Executing "go test -v shapes/area"
=== RUN TestCircleArea
=== RUN TestCircleArea/Negative_radius
=== RUN TestCircleArea/Positive_radius
--- PASS: TestCircleArea (0.00s)
--- PASS: TestCircleArea/Negative_radius (0.00s)
--- PASS: TestCircleArea/Positive_radius (0.00s)
=== RUN TestSquareArea
=== RUN TestSquareArea/Negative_side
=== RUN TestSquareArea/Positive_side
--- PASS: TestSquareArea (0.00s)
--- PASS: TestSquareArea/Negative_side (0.00s)
--- PASS: TestSquareArea/Positive_side (0.00s)
PASS
ok shapes/area 0.003s
As you can see, the command outputs the detected changes (in our case, the changes we did to the area.go
and area_test.go
files), and the list of packages affected by those changes.

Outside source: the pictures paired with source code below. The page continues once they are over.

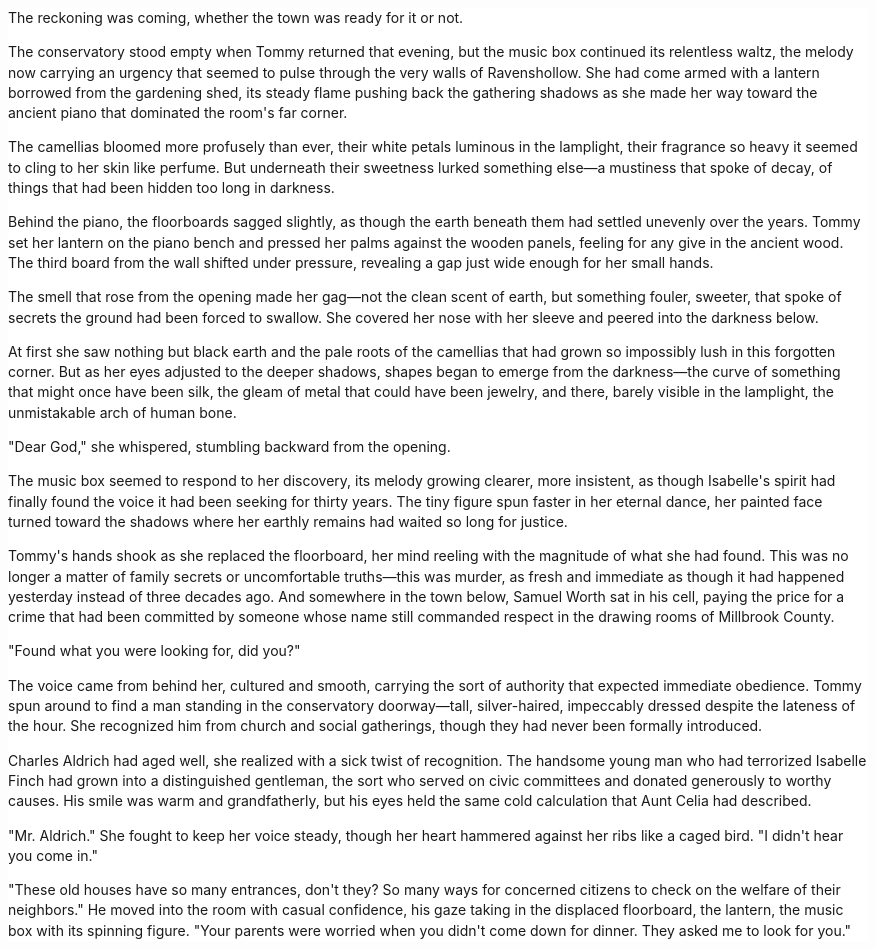 The reckoning was coming, whether the town was ready for it or not.

The conservatory stood empty when Tommy returned that evening, but the music box continued its relentless waltz, the melody now carrying an urgency that seemed to pulse through the very walls of Ravenshollow. She had come armed with a lantern borrowed from the gardening shed, its steady flame pushing back the gathering shadows as she made her way toward the ancient piano that dominated the room's far corner.

The camellias bloomed more profusely than ever, their white petals luminous in the lamplight, their fragrance so heavy it seemed to cling to her skin like perfume. But underneath their sweetness lurked something else—a mustiness that spoke of decay, of things that had been hidden too long in darkness.

Behind the piano, the floorboards sagged slightly, as though the earth beneath them had settled unevenly over the years. Tommy set her lantern on the piano bench and pressed her palms against the wooden panels, feeling for any give in the ancient wood. The third board from the wall shifted under pressure, revealing a gap just wide enough for her small hands.

The smell that rose from the opening made her gag—not the clean scent of earth, but something fouler, sweeter, that spoke of secrets the ground had been forced to swallow. She covered her nose with her sleeve and peered into the darkness below.

At first she saw nothing but black earth and the pale roots of the camellias that had grown so impossibly lush in this forgotten corner. But as her eyes adjusted to the deeper shadows, shapes began to emerge from the darkness—the curve of something that might once have been silk, the gleam of metal that could have been jewelry, and there, barely visible in the lamplight, the unmistakable arch of human bone.

"Dear God," she whispered, stumbling backward from the opening.

The music box seemed to respond to her discovery, its melody growing clearer, more insistent, as though Isabelle's spirit had finally found the voice it had been seeking for thirty years. The tiny figure spun faster in her eternal dance, her painted face turned toward the shadows where her earthly remains had waited so long for justice.

Tommy's hands shook as she replaced the floorboard, her mind reeling with the magnitude of what she had found. This was no longer a matter of family secrets or uncomfortable truths—this was murder, as fresh and immediate as though it had happened yesterday instead of three decades ago. And somewhere in the town below, Samuel Worth sat in his cell, paying the price for a crime that had been committed by someone whose name still commanded respect in the drawing rooms of Millbrook County.

"Found what you were looking for, did you?"

The voice came from behind her, cultured and smooth, carrying the sort of authority that expected immediate obedience. Tommy spun around to find a man standing in the conservatory doorway—tall, silver-haired, impeccably dressed despite the lateness of the hour. She recognized him from church and social gatherings, though they had never been formally introduced.

Charles Aldrich had aged well, she realized with a sick twist of recognition. The handsome young man who had terrorized Isabelle Finch had grown into a distinguished gentleman, the sort who served on civic committees and donated generously to worthy causes. His smile was warm and grandfatherly, but his eyes held the same cold calculation that Aunt Celia had described.

"Mr. Aldrich." She fought to keep her voice steady, though her heart hammered against her ribs like a caged bird. "I didn't hear you come in."

"These old houses have so many entrances, don't they? So many ways for concerned citizens to check on the welfare of their neighbors." He moved into the room with casual confidence, his gaze taking in the displaced floorboard, the lantern, the music box with its spinning figure. "Your parents were worried when you didn't come down for dinner. They asked me to look for you."
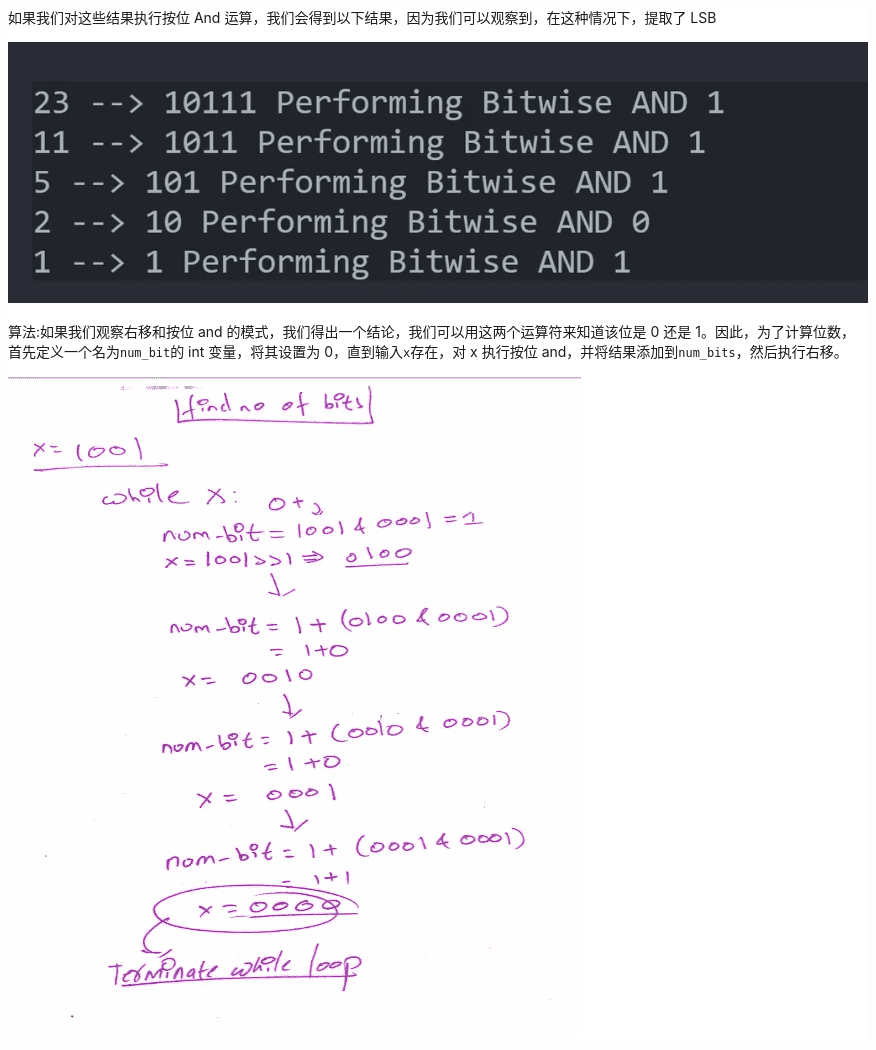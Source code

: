 如果我们对这些结果执行按位 And 运算，我们会得到以下结果，因为我们可以观察到，在这种情况下，提取了 LSB

![](img/43f6d60b9ba73fc58bc103a32c1de48e.png)

算法:如果我们观察右移和按位 and 的模式，我们得出一个结论，我们可以用这两个运算符来知道该位是 0 还是 1。因此，为了计算位数，首先定义一个名为`num_bit`的 int 变量，将其设置为 0，直到输入`x`存在，对 x 执行按位 and，并将结果添加到`num_bits`，然后执行右移。

![](img/2274529a5e5e8b65eac382ee70951850.png)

Instead of running all the tests, the command decided to run only the tests from the shapes/area
package, since they were the only ones affected by our changes. As mentioned above, you can also specify the commit from which the changes are taken into account. Let’s commit our last changes:
git add .
git commit -m "Square area"
If you now run symflower test-runner --commit-from HEAD~ -- go test -v
, the command output is exactly the same as the one above.
The algorithm inside symflower test-runner
does the following:
- It performs
git diff
to retrieve the list of all files that have changed up to the specified commit revision (orHEAD
if none were specified). - Each package in the project is analyzed to check if there is a direct or indirect package dependency containing a change found with the
git diff
command. - If so, the package name is collected so that its tests are executed. If a
go.mod
file is modified, the command runs all tests.
This approach already works great. However, it could be much more granular, but can also overlook changes that require executions of tests or even executions of all tests. For example, changing a non-Go file that is used in a test (i.e. reading a configuration file) requires the test to be executed. Most of the time, such artifacts cannot be determined by static analysis. Additionally, if configurations (e.g. tool versions) are changed, usually all tests should be executed. Currently, only a check for a “go.mod” file is implemented. These are just some examples of how to improve test impact analysis. We are addressing a range of scenarios with the next iteration, described in the section below.
Next steps for symflower test-runner
The next iterations of symflower test-runner
will introduce the following features:
- Static detection of dependencies based on the call graphs of code
- Dynamic detection of dependencies based on symbolic execution
- Automatic detection of irrelevant directories and files
- Integration into VS Code and IntelliJ for test execution during typing
- Support for Java and other languages
On leveraging our symbolic execution engine in further iterations of symflower test-runner
: although performing test impact analysis with a symbolic execution is computationally intensive, it leads to more accurate results. As an example, let’s take a test that only checks a particular condition of a function. With symbolic execution, individual conditions can be identified as dependencies of a test. That would not be possible with coverage-based dependency analysis.